Task inputs:
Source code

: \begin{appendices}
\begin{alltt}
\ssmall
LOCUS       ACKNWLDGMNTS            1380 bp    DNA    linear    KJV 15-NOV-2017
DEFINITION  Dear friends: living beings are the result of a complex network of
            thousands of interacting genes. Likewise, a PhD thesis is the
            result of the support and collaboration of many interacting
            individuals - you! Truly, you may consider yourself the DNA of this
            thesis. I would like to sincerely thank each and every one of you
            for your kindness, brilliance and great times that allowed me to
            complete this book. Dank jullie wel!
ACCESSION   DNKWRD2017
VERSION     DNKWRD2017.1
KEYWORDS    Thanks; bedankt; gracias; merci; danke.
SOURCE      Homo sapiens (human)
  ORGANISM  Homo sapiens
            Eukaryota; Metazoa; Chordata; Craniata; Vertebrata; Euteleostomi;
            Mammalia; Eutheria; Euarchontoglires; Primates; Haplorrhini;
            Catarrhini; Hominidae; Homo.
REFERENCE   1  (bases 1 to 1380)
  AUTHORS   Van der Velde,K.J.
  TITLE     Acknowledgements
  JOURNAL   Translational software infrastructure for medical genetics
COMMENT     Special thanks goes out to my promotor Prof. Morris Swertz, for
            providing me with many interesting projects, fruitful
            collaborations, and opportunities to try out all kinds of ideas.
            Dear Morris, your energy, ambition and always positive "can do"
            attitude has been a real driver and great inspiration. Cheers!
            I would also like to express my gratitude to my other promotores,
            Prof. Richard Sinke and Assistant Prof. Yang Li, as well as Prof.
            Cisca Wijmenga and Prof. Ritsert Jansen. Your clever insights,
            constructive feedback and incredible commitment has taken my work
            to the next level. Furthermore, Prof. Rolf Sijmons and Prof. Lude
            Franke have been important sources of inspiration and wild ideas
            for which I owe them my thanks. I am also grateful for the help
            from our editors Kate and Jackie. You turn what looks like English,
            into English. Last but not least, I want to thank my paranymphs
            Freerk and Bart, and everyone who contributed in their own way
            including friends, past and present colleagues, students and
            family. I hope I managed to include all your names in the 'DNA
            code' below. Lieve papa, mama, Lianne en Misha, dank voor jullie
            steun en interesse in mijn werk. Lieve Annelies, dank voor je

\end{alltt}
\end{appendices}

Task to carry out: Return each entry above exactly, leaving none out.

Exercise solution:
Source code

: \begin{appendices}
\begin{alltt}
\ssmall
LOCUS       ACKNWLDGMNTS            1380 bp    DNA    linear    KJV 15-NOV-2017
DEFINITION  Dear friends: living beings are the result of a complex network of
            thousands of interacting genes. Likewise, a PhD thesis is the
            result of the support and collaboration of many interacting
            individuals - you! Truly, you may consider yourself the DNA of this
            thesis. I would like to sincerely thank each and every one of you
            for your kindness, brilliance and great times that allowed me to
            complete this book. Dank jullie wel!
ACCESSION   DNKWRD2017
VERSION     DNKWRD2017.1
KEYWORDS    Thanks; bedankt; gracias; merci; danke.
SOURCE      Homo sapiens (human)
  ORGANISM  Homo sapiens
            Eukaryota; Metazoa; Chordata; Craniata; Vertebrata; Euteleostomi;
            Mammalia; Eutheria; Euarchontoglires; Primates; Haplorrhini;
            Catarrhini; Hominidae; Homo.
REFERENCE   1  (bases 1 to 1380)
  AUTHORS   Van der Velde,K.J.
  TITLE     Acknowledgements
  JOURNAL   Translational software infrastructure for medical genetics
COMMENT     Special thanks goes out to my promotor Prof. Morris Swertz, for
            providing me with many interesting projects, fruitful
            collaborations, and opportunities to try out all kinds of ideas.
            Dear Morris, your energy, ambition and always positive "can do"
            attitude has been a real driver and great inspiration. Cheers!
            I would also like to express my gratitude to my other promotores,
            Prof. Richard Sinke and Assistant Prof. Yang Li, as well as Prof.
            Cisca Wijmenga and Prof. Ritsert Jansen. Your clever insights,
            constructive feedback and incredible commitment has taken my work
            to the next level. Furthermore, Prof. Rolf Sijmons and Prof. Lude
            Franke have been important sources of inspiration and wild ideas
            for which I owe them my thanks. I am also grateful for the help
            from our editors Kate and Jackie. You turn what looks like English,
            into English. Last but not least, I want to thank my paranymphs
            Freerk and Bart, and everyone who contributed in their own way
            including friends, past and present colleagues, students and
            family. I hope I managed to include all your names in the 'DNA
            code' below. Lieve papa, mama, Lianne en Misha, dank voor jullie
            steun en interesse in mijn werk. Lieve Annelies, dank voor je

\end{alltt}
\end{appendices}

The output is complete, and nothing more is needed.